The latest AntiMicro 2.6 includes the following changes:
- added two new Turbo modes:
- Gradient mode, which is used to change the key press time depending on the position of an axis (useful for racing games);
- Pulse mode is used to change how many times a key press is invoked depending on the position of an axis (scrolling in a web browser using arrow keys).
- fixed profile resetting in a couple of places;
- added option to invoke Game Controller mapping window from command line. The final mapping string will be printed to stdout. This is useful for saving a SDL_GAMECONTROLLERCONFIG for your controller that can be used system wide. Any SDL 2 game can then be set up to use that mapping and it can be changed if needed;
- profiles now use a unique .amgp file extension. Older xml profiles will continue to be supported;
- fixed spring mouse mode so that it uses proper axis distance values;
- set changing has been fixed for analog sticks and virtual dpads;
- experimental uinput support has been added to the source code. Binary Linux packages will continue to utilize XTest for event generation for the time being. If you would like to test uinput integration then you will have to compile the program using -DWITH_UINPUT=ON and -DWITH_XTEST=OFF when running cmake. Playing Warsow 1.5.1 in Linux using antimicro requires using uinput integration. Also, keys can now be pressed in a tty.

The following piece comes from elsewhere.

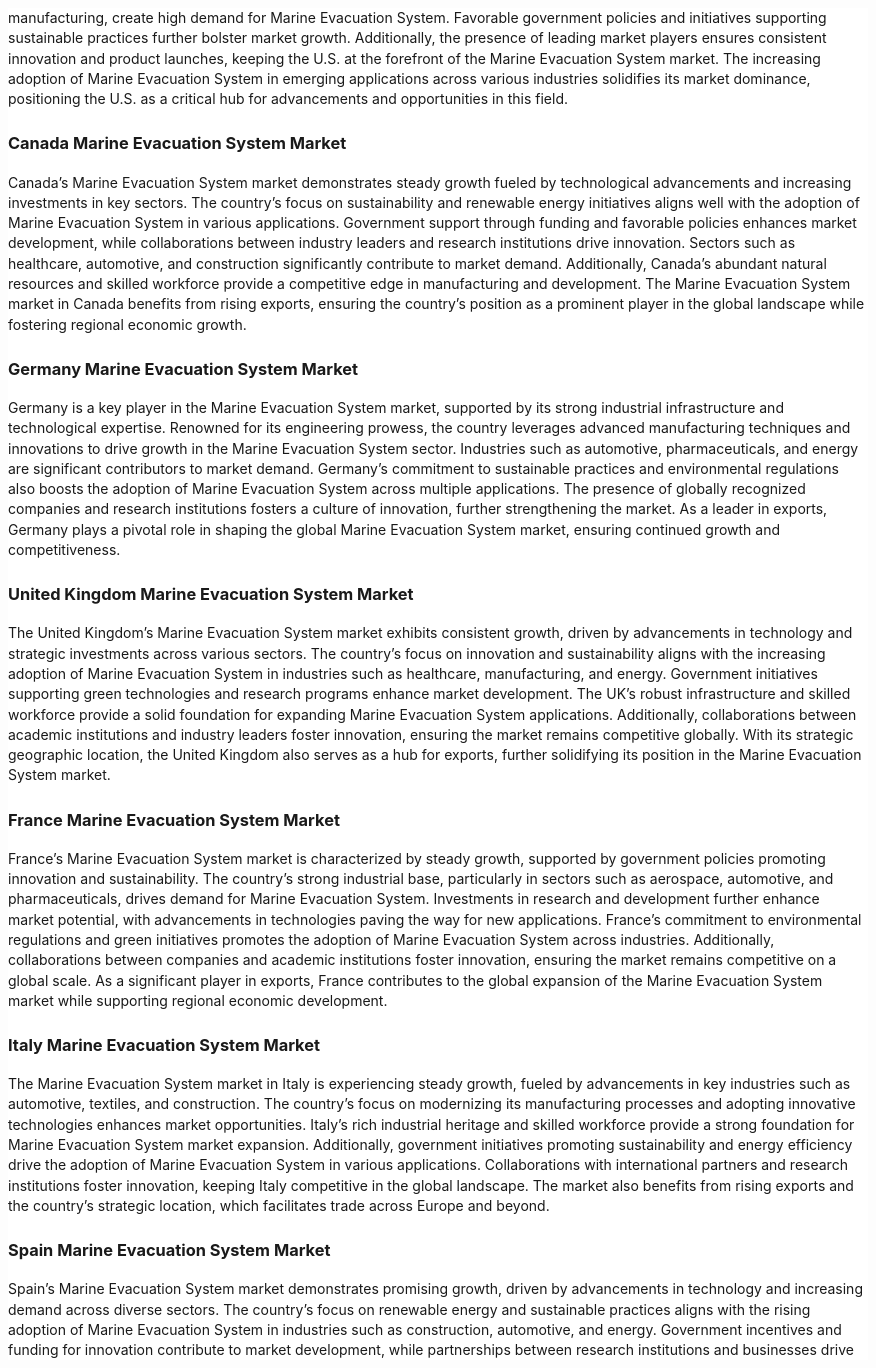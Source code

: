 manufacturing, create high demand for Marine Evacuation System. Favorable government policies and initiatives supporting sustainable practices further bolster market growth. Additionally, the presence of leading market players ensures consistent innovation and product launches, keeping the U.S. at the forefront of the Marine Evacuation System market. The increasing adoption of Marine Evacuation System in emerging applications across various industries solidifies its market dominance, positioning the U.S. as a critical hub for advancements and opportunities in this field.</p><h3>Canada Marine Evacuation System Market</h3><p>Canada&rsquo;s Marine Evacuation System market demonstrates steady growth fueled by technological advancements and increasing investments in key sectors. The country&rsquo;s focus on sustainability and renewable energy initiatives aligns well with the adoption of Marine Evacuation System in various applications. Government support through funding and favorable policies enhances market development, while collaborations between industry leaders and research institutions drive innovation. Sectors such as healthcare, automotive, and construction significantly contribute to market demand. Additionally, Canada&rsquo;s abundant natural resources and skilled workforce provide a competitive edge in manufacturing and development. The Marine Evacuation System market in Canada benefits from rising exports, ensuring the country&rsquo;s position as a prominent player in the global landscape while fostering regional economic growth.</p><h3>Germany Marine Evacuation System Market</h3><p>Germany is a key player in the Marine Evacuation System market, supported by its strong industrial infrastructure and technological expertise. Renowned for its engineering prowess, the country leverages advanced manufacturing techniques and innovations to drive growth in the Marine Evacuation System sector. Industries such as automotive, pharmaceuticals, and energy are significant contributors to market demand. Germany&rsquo;s commitment to sustainable practices and environmental regulations also boosts the adoption of Marine Evacuation System across multiple applications. The presence of globally recognized companies and research institutions fosters a culture of innovation, further strengthening the market. As a leader in exports, Germany plays a pivotal role in shaping the global Marine Evacuation System market, ensuring continued growth and competitiveness.</p><h3>United Kingdom Marine Evacuation System Market</h3><p>The United Kingdom&rsquo;s Marine Evacuation System market exhibits consistent growth, driven by advancements in technology and strategic investments across various sectors. The country&rsquo;s focus on innovation and sustainability aligns with the increasing adoption of Marine Evacuation System in industries such as healthcare, manufacturing, and energy. Government initiatives supporting green technologies and research programs enhance market development. The UK&rsquo;s robust infrastructure and skilled workforce provide a solid foundation for expanding Marine Evacuation System applications. Additionally, collaborations between academic institutions and industry leaders foster innovation, ensuring the market remains competitive globally. With its strategic geographic location, the United Kingdom also serves as a hub for exports, further solidifying its position in the Marine Evacuation System market.</p><h3>France Marine Evacuation System Market</h3><p>France&rsquo;s Marine Evacuation System market is characterized by steady growth, supported by government policies promoting innovation and sustainability. The country&rsquo;s strong industrial base, particularly in sectors such as aerospace, automotive, and pharmaceuticals, drives demand for Marine Evacuation System. Investments in research and development further enhance market potential, with advancements in technologies paving the way for new applications. France&rsquo;s commitment to environmental regulations and green initiatives promotes the adoption of Marine Evacuation System across industries. Additionally, collaborations between companies and academic institutions foster innovation, ensuring the market remains competitive on a global scale. As a significant player in exports, France contributes to the global expansion of the Marine Evacuation System market while supporting regional economic development.</p><h3>Italy Marine Evacuation System Market</h3><p>The Marine Evacuation System market in Italy is experiencing steady growth, fueled by advancements in key industries such as automotive, textiles, and construction. The country&rsquo;s focus on modernizing its manufacturing processes and adopting innovative technologies enhances market opportunities. Italy&rsquo;s rich industrial heritage and skilled workforce provide a strong foundation for Marine Evacuation System market expansion. Additionally, government initiatives promoting sustainability and energy efficiency drive the adoption of Marine Evacuation System in various applications. Collaborations with international partners and research institutions foster innovation, keeping Italy competitive in the global landscape. The market also benefits from rising exports and the country&rsquo;s strategic location, which facilitates trade across Europe and beyond.</p><h3>Spain Marine Evacuation System Market</h3><p>Spain&rsquo;s Marine Evacuation System market demonstrates promising growth, driven by advancements in technology and increasing demand across diverse sectors. The country&rsquo;s focus on renewable energy and sustainable practices aligns with the rising adoption of Marine Evacuation System in industries such as construction, automotive, and energy. Government incentives and funding for innovation contribute to market development, while partnerships between research institutions and businesses drive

Also, since our previous article on AntiMicro, the application has received an extensive number of new features and improvements, like spring mouse mode, joystick hotplugging support, Enhanced Precision mouse curve, various Steam OS optimizations (this is now default) and also, AntiMicro was ported to Windows. For more information, check out the AntiMicro changelog.
For more information on AntiMicro as well as a quick usage guide, see our previous article: Map Keyboard/Mouse Input To Your Gamepad With AntiMicro
Install AntiMicro in Ubuntu / Linux Mint via PPA
The AntiMicro developer created an Ubuntu PPA recently, which you can use to install the latest AntiMicro in Ubuntu 14.04, 15.04 and 15.10 / Linux Mint 17 and derivatives. To add the PPA and install AntiMicro, use the following commands:
sudo add-apt-repository ppa:ryochan7/antimicro sudo apt-get update sudo apt-get install antimicro
For Ubuntu 16.04, you can install Antimicro by using the main WebUpd8 PPA. Add the PPA and install Antimicro using the commands below:
sudo add-apt-repository ppa:nilarimogard/webupd8
sudo apt-get update sudo apt-get install antimicro
Download AntiMicro - packages available for Debian, Ubuntu and Windows, as well as souce code
Arch Linux users can install AntiMicro via AUR.
Note that the binaries aren't built with uinput support yet. To enable uinput, you need to compile the application yourself using -DWITH_UINPUT=ON and -DWITH_XTEST=OFF when running cmake.